It's beautiful, more so in person than it was even in VR.
You expect that's going to be a running theme of your stay here in Mundus.
As you enter through the atrium at the west front, you see the local bishop - an eithyr with flaming hair and dark skin, in his sun-topped miter marked with the solar cross - is in conference with Alesha, both speaking in hushed tones so as not to disturb the monks, nuns, scribes, and of course the Clerics, Summoners and Psychics here to pray, or train, or even - at the end of the aisle, near the door to the transept - eat and drink in peace. Alesha spots you, gesturing you over.
"Sorry this took so long," you say. "The walk was longer than I thought. What have we found out?"
The bishop held up a splayed hand - a benediction, a rising sun. "If your daughter is a seer of our order," he says to Alesha, "then we can divine her location, though not perfectly, not as a pin on a map. We are conducting the rites now."
Alesha's obvious relief is contagious. You're not sure how to react, and so let instinct pull you down into a bow. "Thank you... I, uh, don't know what titles to use, but thank you."
Amused, the bishop says, "Call me 'the Right Reverend Ximeno,' and in the course of doing good works, 'friend' as well."
"I hope I can, Reverend," you sigh.
"I will strive to leave this place better than I found it," Alesha confirms, to Ximeno's laugher.
One of the priests - no, one of the Psychics, they're removing a blindfold tied behind their pointed Pixie ears - approaches you, and bows, making that splayed-hand gesture and receiving it in turn. A moment late, you and Alesha return it too, though she's frowning.
The psychic says, "Reverend, Ser Knight - aspirant," to you, with a nod, before addressing the bishop again, "- I would report what I Saw."
"By all means, my child." The Bishop is a lot more relaxed, in saying it, than Alesha, who stands ramrod stiff.
"I stood facing the city," says the pixie seer, "and took flight. From the air, I was compelled to turn my head to my right, and was aware of moving at great speed over and down to a foreign land, heavy with fog and dense wood.

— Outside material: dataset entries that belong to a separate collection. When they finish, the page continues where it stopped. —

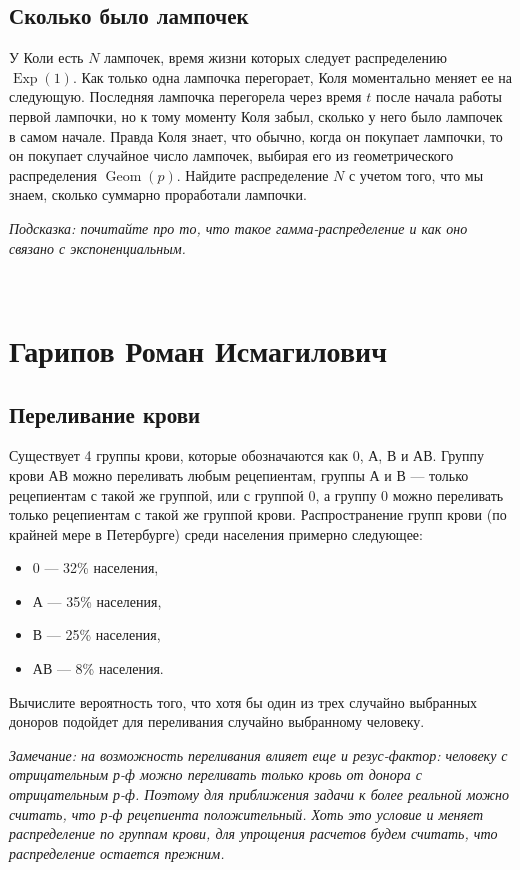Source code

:\documentclass[12pt]{article}
\DeclareMathOperator{\Geom}{Geom}
\DeclareMathOperator{\Exp}{Exp}
\begin{document}
\subsection{Сколько было лампочек}
У Коли есть $N$ лампочек, время жизни которых следует распределению $\Exp(1)$. Как только одна лампочка перегорает, Коля моментально меняет ее на следующую. Последняя лампочка перегорела через время $t$ после начала работы первой лампочки, но к тому моменту Коля забыл, сколько у него было лампочек в самом начале. Правда Коля знает, что обычно, когда он покупает лампочки, то он покупает случайное число лампочек, выбирая его из геометрического распределения $\Geom(p)$. Найдите распределение $N$ с учетом того, что мы знаем, сколько суммарно проработали лампочки. 

\emph{Подсказка: почитайте про то, что такое гамма-распределение и как оно связано с экспоненциальным.}

\newpage
~
\newpage
\section{Гарипов Роман Исмагилович}

\subsection{Переливание крови}
Существует 4 группы крови, которые обозначаются как 0, А, В и АВ. Группу крови АВ можно переливать любым рецепиентам, группы А и В --- только рецепиентам с такой же группой, или с группой 0, а группу 0 можно переливать только рецепиентам с такой же группой крови. Распространение групп крови (по крайней мере в Петербурге) среди населения примерно следующее:
\begin{itemize}
    \item 0 --- 32\% населения,
    \item А --- 35\% населения,
    \item В --- 25\% населения,
    \item АВ --- 8\% населения.
\end{itemize}
Вычислите вероятность того, что хотя бы один из трех случайно выбранных доноров подойдет для переливания случайно выбранному человеку. 

\emph{Замечание: на возможность переливания влияет еще и резус-фактор: человеку с отрицательным р-ф можно переливать только кровь от донора с отрицательным р-ф. Поэтому для приближения задачи к более реальной можно считать, что р-ф рецепиента положительный. Хоть это условие и меняет распределение по группам крови, для упрощения расчетов будем считать, что распределение остается прежним.}
\end{document}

Within this grove, I beheld a standing stone, carved with spiraling sigils and writings I could not decipher, and thought,
'here is my child, safe at home, for me to find.' And I heard a cry, and the voice of someone I did not know, saying,
'I hear you, I'll stay for you to find me or send for me, I miss you.' Then the vision ended."
Alesha took in a sharp breath. "Do you think - was that Ja-
Peachi, sending you a message?"
The seer nodded. "If she's a psychic, she almost certianly sensed me scrying for her and used the chance to kythe with me and tell me her message."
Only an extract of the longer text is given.